• [The problem]: Write out again, exactly, the lines below starting at the one with "7. Cambie a" and ending at the one with "8. Haga clic".
(Records supplied begins)
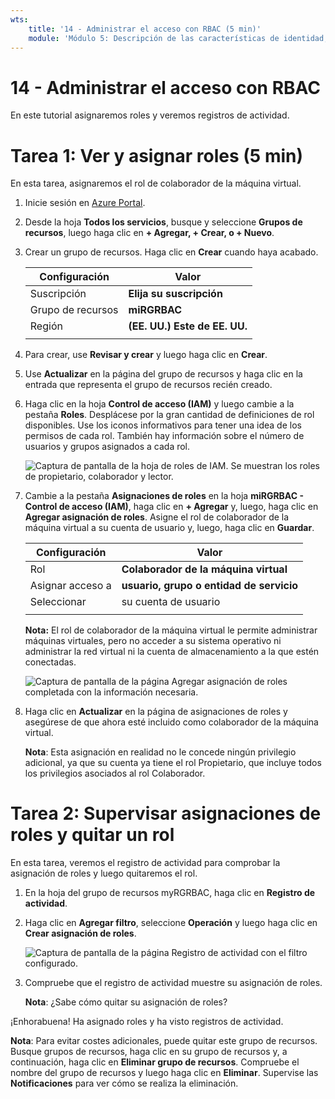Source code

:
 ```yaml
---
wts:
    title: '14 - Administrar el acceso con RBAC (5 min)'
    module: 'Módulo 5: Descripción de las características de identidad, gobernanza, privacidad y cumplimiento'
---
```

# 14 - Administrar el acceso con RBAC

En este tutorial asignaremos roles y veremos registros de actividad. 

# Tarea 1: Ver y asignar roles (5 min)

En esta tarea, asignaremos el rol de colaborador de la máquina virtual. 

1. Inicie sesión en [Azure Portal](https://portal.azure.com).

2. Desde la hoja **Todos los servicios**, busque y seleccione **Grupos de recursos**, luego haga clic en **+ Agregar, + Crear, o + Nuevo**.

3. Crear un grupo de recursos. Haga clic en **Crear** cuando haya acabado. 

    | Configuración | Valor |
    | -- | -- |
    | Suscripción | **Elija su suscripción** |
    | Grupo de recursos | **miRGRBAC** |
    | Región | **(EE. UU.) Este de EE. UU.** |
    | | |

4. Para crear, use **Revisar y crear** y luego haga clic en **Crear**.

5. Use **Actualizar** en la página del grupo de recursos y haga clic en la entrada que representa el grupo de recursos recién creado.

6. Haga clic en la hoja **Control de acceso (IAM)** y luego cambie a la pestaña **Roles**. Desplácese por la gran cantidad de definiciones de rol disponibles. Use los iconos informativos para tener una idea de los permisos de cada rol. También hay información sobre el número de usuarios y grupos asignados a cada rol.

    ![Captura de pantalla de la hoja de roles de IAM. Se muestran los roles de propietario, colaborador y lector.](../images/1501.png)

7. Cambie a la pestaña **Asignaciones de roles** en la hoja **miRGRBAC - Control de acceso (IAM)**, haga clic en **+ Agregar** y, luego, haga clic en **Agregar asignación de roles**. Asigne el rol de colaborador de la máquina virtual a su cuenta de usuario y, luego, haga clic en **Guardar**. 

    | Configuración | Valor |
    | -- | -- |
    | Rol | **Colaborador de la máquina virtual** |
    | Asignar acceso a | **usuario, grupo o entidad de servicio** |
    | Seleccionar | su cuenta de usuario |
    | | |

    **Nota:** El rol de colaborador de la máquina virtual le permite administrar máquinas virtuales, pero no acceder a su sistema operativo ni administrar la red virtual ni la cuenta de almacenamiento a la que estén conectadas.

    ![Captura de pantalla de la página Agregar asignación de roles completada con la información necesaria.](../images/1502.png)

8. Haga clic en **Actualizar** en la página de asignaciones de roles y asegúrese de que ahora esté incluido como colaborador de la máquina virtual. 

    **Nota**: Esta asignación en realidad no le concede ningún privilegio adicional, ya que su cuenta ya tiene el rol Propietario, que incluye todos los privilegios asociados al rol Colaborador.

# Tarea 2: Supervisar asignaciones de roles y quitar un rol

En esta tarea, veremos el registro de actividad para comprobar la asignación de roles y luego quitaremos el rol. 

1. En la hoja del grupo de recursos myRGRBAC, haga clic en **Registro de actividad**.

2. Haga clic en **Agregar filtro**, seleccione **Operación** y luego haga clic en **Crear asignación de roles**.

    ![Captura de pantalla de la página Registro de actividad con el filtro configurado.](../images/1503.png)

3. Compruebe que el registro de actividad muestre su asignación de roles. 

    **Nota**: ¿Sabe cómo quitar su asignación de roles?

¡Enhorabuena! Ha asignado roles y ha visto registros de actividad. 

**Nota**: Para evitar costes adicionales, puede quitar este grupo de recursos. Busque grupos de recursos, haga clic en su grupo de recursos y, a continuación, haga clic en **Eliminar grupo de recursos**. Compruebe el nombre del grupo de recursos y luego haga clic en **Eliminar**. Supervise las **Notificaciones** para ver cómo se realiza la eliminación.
(Records supplied ends)
(Records supplied begins)
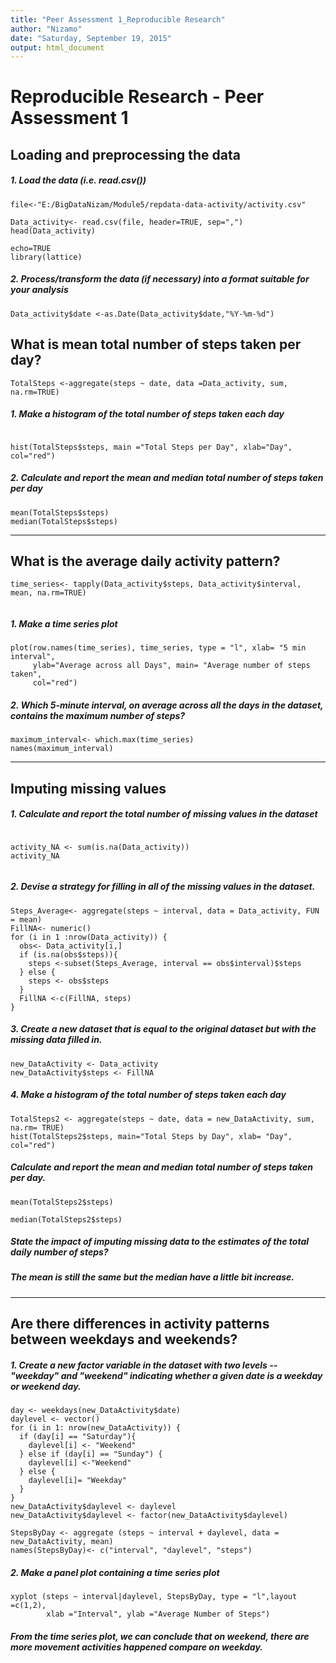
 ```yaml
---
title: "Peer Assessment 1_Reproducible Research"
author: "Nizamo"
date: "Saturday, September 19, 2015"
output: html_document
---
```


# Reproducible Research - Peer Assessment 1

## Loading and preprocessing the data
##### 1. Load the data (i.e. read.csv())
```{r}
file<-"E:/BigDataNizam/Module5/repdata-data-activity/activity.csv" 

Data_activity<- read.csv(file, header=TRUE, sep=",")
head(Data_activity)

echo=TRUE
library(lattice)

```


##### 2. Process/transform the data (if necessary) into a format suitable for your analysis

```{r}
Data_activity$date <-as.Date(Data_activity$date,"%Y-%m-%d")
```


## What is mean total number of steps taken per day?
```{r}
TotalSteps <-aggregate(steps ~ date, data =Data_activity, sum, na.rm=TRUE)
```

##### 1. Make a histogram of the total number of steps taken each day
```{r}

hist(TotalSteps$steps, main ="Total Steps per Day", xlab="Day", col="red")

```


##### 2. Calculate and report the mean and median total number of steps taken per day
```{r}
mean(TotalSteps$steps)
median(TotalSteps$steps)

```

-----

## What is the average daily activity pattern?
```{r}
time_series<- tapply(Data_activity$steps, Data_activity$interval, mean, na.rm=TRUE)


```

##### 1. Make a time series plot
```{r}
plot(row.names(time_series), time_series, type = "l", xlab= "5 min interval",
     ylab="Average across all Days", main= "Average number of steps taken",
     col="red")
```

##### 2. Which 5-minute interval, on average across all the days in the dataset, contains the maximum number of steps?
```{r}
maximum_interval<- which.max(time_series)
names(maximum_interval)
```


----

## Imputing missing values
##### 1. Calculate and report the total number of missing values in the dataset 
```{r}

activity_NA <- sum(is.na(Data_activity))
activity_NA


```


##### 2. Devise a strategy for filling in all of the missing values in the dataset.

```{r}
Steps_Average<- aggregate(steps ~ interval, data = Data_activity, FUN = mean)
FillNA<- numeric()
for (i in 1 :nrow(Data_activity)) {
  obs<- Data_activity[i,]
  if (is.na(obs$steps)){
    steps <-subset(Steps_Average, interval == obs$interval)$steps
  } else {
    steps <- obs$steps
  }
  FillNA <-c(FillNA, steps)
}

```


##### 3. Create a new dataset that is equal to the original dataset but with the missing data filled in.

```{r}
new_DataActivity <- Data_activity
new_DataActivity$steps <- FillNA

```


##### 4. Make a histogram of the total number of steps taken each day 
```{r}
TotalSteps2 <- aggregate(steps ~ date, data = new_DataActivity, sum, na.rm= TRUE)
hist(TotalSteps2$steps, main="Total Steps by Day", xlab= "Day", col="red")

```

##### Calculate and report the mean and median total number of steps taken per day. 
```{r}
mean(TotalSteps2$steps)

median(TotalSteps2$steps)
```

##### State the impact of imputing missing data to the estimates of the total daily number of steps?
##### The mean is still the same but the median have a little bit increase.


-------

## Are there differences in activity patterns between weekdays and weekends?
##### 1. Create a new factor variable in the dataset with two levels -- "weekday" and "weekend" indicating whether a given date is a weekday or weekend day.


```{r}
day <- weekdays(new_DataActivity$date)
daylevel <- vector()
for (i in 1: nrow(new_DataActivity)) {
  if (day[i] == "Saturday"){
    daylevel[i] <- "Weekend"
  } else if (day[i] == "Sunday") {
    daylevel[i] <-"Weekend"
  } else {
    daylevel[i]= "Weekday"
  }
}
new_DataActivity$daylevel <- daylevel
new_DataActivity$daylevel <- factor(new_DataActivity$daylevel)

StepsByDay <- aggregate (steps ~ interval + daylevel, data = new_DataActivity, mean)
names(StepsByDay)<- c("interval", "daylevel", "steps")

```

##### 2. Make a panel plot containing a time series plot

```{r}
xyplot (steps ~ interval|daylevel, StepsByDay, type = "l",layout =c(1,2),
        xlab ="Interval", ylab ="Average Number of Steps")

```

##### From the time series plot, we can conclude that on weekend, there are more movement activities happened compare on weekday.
(Records supplied ends)
(Records supplied begins)
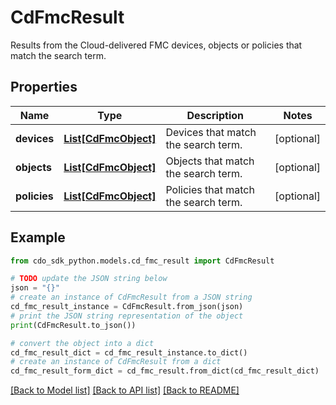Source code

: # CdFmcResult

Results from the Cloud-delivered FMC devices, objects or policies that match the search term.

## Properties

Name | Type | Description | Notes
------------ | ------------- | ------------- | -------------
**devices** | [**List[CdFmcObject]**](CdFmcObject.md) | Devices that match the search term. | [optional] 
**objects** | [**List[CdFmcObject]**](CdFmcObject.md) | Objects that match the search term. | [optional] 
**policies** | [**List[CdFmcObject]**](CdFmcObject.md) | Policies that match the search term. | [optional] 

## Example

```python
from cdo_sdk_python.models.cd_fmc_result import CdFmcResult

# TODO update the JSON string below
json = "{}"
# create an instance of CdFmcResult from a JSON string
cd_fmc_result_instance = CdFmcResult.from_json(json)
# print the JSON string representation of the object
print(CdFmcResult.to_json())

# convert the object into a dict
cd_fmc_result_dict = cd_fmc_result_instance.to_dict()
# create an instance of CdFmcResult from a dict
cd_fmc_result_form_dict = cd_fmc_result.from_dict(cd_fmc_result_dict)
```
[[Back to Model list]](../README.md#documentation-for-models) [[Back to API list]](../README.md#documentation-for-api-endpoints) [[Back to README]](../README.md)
(Records supplied ends)
• [Solution to this task]:
7. Cambie a la pestaña **Asignaciones de roles** en la hoja **miRGRBAC - Control de acceso (IAM)**, haga clic en **+ Agregar** y, luego, haga clic en **Agregar asignación de roles**. Asigne el rol de colaborador de la máquina virtual a su cuenta de usuario y, luego, haga clic en **Guardar**. 

    | Configuración | Valor |
    | -- | -- |
    | Rol | **Colaborador de la máquina virtual** |
    | Asignar acceso a | **usuario, grupo o entidad de servicio** |
    | Seleccionar | su cuenta de usuario |
    | | |

    **Nota:** El rol de colaborador de la máquina virtual le permite administrar máquinas virtuales, pero no acceder a su sistema operativo ni administrar la red virtual ni la cuenta de almacenamiento a la que estén conectadas.

    ![Captura de pantalla de la página Agregar asignación de roles completada con la información necesaria.](../images/1502.png)

8. Haga clic en **Actualizar** en la página de asignaciones de roles y asegúrese de que ahora esté incluido como colaborador de la máquina virtual. 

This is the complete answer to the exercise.